» DIRECTIONS FOR THIS TASK: Without altering a single word, repeat the records that follow.

» INFORMATION PROVIDED:
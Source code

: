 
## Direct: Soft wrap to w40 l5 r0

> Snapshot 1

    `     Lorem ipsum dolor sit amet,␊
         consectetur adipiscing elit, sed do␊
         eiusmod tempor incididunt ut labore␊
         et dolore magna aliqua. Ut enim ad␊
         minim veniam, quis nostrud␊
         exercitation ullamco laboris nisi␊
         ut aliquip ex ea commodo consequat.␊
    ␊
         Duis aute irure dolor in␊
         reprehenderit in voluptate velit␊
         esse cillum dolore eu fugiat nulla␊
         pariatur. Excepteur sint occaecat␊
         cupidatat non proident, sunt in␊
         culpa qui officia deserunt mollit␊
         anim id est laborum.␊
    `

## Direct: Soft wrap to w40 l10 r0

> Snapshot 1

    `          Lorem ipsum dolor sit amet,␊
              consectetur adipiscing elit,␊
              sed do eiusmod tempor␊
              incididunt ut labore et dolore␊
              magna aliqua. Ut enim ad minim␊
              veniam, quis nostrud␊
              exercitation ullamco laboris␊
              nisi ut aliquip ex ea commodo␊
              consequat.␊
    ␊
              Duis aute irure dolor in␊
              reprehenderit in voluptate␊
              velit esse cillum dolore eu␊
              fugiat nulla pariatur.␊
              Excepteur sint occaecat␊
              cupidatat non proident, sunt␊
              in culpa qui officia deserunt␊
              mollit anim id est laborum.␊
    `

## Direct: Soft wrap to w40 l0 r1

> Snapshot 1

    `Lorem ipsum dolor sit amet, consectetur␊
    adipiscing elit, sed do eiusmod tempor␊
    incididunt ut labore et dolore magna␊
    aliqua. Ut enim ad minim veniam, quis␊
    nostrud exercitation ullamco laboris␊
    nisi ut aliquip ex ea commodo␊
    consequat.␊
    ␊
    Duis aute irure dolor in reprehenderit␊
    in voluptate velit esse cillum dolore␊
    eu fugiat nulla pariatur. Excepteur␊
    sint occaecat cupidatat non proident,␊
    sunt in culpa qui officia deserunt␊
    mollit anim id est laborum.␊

» ANSWER TO THE PROBLEM:
Source code

: 
## Direct: Soft wrap to w40 l5 r0

> Snapshot 1

    `     Lorem ipsum dolor sit amet,␊
         consectetur adipiscing elit, sed do␊
         eiusmod tempor incididunt ut labore␊
         et dolore magna aliqua. Ut enim ad␊
         minim veniam, quis nostrud␊
         exercitation ullamco laboris nisi␊
         ut aliquip ex ea commodo consequat.␊
    ␊
         Duis aute irure dolor in␊
         reprehenderit in voluptate velit␊
         esse cillum dolore eu fugiat nulla␊
         pariatur. Excepteur sint occaecat␊
         cupidatat non proident, sunt in␊
         culpa qui officia deserunt mollit␊
         anim id est laborum.␊
    `

## Direct: Soft wrap to w40 l10 r0

> Snapshot 1

    `          Lorem ipsum dolor sit amet,␊
              consectetur adipiscing elit,␊
              sed do eiusmod tempor␊
              incididunt ut labore et dolore␊
              magna aliqua. Ut enim ad minim␊
              veniam, quis nostrud␊
              exercitation ullamco laboris␊
              nisi ut aliquip ex ea commodo␊
              consequat.␊
    ␊
              Duis aute irure dolor in␊
              reprehenderit in voluptate␊
              velit esse cillum dolore eu␊
              fugiat nulla pariatur.␊
              Excepteur sint occaecat␊
              cupidatat non proident, sunt␊
              in culpa qui officia deserunt␊
              mollit anim id est laborum.␊
    `

## Direct: Soft wrap to w40 l0 r1

> Snapshot 1

    `Lorem ipsum dolor sit amet, consectetur␊
    adipiscing elit, sed do eiusmod tempor␊
    incididunt ut labore et dolore magna␊
    aliqua. Ut enim ad minim veniam, quis␊
    nostrud exercitation ullamco laboris␊
    nisi ut aliquip ex ea commodo␊
    consequat.␊
    ␊
    Duis aute irure dolor in reprehenderit␊
    in voluptate velit esse cillum dolore␊
    eu fugiat nulla pariatur. Excepteur␊
    sint occaecat cupidatat non proident,␊
    sunt in culpa qui officia deserunt␊
    mollit anim id est laborum.␊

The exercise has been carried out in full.